The elevator fills with other folks on its way up and down again, and though I have the Parking Level button pushed and lit, it again goes no farther down than Lobby Level before ascending again.

This time on the way down, I get off at said Lobby Level and change elevators…and this one, miraculously, actually goes down to the Parking Level. There is another bonus in that it also contains one of the most stunningly beautiful women I have ever seen in my life. She's in her early twenties, she's blonde and tan and has great posture, and her entire ensemble looks like it was crocheted out of the string from an old Duncan Yo-Yo. My mind races to think of something clever to say, just so I might see her smile in my direction…but I don't have time and, besides, I'm not sure I can speak without drooling all over myself.

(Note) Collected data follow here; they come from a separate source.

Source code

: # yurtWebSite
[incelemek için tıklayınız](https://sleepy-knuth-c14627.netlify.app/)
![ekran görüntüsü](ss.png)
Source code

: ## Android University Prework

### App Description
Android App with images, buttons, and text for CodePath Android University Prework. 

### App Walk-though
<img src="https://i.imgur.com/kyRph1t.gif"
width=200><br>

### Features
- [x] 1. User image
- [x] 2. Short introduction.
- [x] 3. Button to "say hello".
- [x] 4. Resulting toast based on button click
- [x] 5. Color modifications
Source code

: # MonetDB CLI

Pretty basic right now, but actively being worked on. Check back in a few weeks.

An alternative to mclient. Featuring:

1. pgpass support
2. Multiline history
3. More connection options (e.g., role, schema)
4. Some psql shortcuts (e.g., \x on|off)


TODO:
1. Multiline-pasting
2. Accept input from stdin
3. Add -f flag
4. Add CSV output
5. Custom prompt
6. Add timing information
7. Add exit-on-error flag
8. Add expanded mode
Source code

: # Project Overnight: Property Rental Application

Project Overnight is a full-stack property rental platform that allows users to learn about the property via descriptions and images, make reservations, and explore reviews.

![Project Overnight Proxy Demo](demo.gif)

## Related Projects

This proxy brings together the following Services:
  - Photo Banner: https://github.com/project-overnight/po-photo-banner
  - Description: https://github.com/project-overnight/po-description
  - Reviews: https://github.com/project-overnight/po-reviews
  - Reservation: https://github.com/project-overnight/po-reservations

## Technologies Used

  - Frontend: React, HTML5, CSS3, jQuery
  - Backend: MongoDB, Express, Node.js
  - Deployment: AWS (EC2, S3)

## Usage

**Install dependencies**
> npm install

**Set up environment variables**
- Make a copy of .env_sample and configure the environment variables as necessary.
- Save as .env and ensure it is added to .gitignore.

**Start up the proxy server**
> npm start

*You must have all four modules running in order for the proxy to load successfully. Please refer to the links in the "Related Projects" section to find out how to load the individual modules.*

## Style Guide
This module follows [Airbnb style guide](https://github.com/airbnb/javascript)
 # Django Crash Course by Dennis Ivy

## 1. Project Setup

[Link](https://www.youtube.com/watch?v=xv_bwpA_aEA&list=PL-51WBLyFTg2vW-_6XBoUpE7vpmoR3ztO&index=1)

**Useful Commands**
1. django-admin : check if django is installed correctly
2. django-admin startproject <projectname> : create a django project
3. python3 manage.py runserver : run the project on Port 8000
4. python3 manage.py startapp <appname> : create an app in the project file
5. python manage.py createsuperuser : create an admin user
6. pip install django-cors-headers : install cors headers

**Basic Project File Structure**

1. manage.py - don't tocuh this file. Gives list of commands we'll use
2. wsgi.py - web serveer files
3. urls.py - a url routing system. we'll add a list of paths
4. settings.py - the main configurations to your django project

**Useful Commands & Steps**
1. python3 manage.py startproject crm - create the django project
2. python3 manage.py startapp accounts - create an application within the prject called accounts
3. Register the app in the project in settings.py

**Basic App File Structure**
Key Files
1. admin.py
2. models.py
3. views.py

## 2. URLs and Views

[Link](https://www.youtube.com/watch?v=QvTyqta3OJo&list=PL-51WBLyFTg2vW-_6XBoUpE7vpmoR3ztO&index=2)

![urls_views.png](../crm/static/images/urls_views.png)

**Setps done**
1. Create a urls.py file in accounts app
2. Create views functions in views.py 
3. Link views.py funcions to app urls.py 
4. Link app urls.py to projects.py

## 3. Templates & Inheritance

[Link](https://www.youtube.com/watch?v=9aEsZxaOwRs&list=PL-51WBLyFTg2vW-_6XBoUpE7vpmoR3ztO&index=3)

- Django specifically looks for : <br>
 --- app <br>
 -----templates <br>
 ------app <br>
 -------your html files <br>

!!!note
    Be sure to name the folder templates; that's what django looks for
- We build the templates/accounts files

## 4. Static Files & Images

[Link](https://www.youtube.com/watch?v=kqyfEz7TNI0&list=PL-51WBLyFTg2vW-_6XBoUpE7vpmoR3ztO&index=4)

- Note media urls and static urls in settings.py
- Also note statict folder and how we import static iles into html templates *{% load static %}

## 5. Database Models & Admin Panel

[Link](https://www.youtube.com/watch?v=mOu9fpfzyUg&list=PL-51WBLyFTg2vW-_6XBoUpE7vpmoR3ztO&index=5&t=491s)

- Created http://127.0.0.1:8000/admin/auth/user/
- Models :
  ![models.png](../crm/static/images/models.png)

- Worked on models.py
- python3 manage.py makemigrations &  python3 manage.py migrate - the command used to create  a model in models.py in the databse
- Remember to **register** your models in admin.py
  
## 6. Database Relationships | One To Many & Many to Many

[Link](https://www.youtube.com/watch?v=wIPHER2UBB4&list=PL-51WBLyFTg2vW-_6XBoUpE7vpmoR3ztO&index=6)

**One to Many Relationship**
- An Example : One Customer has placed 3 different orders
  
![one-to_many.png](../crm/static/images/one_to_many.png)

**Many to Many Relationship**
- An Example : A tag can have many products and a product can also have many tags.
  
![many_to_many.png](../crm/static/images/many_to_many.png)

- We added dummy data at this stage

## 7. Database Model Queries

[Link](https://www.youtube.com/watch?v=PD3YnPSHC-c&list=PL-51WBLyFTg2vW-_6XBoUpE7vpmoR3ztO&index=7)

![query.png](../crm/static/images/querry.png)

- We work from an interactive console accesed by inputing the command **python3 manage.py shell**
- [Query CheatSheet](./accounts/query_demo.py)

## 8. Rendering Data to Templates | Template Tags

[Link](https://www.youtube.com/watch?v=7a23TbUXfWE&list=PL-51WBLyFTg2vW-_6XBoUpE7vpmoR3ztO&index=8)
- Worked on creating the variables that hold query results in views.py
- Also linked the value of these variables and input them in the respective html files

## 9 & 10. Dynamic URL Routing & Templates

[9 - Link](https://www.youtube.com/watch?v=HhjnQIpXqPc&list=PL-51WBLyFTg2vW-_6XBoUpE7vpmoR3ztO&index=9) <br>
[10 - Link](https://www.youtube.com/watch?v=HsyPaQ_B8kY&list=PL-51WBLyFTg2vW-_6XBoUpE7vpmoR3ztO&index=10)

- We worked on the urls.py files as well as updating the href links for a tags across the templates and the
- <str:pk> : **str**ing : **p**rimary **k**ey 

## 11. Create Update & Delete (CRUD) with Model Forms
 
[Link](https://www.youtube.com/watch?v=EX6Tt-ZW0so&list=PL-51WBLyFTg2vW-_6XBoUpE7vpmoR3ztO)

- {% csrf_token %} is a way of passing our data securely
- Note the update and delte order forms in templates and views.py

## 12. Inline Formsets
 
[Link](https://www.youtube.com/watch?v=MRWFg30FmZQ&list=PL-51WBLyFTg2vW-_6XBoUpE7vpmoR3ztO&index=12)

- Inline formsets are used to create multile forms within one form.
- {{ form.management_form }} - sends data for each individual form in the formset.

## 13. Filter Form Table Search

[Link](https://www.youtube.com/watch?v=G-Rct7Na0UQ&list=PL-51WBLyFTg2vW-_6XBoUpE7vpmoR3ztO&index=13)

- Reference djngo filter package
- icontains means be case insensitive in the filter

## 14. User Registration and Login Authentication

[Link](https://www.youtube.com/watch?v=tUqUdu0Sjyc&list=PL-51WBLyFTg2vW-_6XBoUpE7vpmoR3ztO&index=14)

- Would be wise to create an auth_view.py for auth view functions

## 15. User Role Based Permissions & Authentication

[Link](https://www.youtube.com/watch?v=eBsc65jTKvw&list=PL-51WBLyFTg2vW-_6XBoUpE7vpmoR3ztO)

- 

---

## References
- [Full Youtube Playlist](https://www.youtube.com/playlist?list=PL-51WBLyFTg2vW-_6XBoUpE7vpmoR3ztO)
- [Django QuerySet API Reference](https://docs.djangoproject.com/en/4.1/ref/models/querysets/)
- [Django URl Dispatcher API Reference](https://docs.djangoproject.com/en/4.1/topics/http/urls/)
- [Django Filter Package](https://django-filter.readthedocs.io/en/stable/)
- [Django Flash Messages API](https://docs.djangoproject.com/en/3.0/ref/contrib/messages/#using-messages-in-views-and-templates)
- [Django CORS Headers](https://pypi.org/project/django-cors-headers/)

Not that she probably hasn't seen that before…and from males who haven't just spent two hours having their molars drilled.

Down on Parking Level, I attempt to explain the elevator problem to the one of the Valet Parking Guys so he can report it but there are two problems, one being that my mouth doesn't work so well. The other is that this Valet Parking Guy is vastly more interested in serving the gorgeous blonde lady. He is also interested in servicing her. As he delivers her car — a gleaming red Corvette — he declines a $2.00 tip and instead tells her, "I will gladly accept your phone number."

I wince at the clumsy come-on but to my surprise, the tan one rattles off what she says is her number. In fact, she repeats it twice so he can write it down. Then she announces — in language more appropriate for a brothel or even a Pat McCormick Memorial — that he is welcome to come by and they will perform the sexual act of his choice. For a moment, the valet believes he is about to receive the greatest gratuity in the history of parking lots and then she adds, "Bring cash. I'm not cheap."

She departs and the V.P.G. sadly brings me my car. I hand him a couple of bucks and tell him, since he knows I was standing there and heard it all, "You should probably always take the money."

He sighs and says, "It's just as well. We share tips here and I don't know how I could have divided her with the other guys."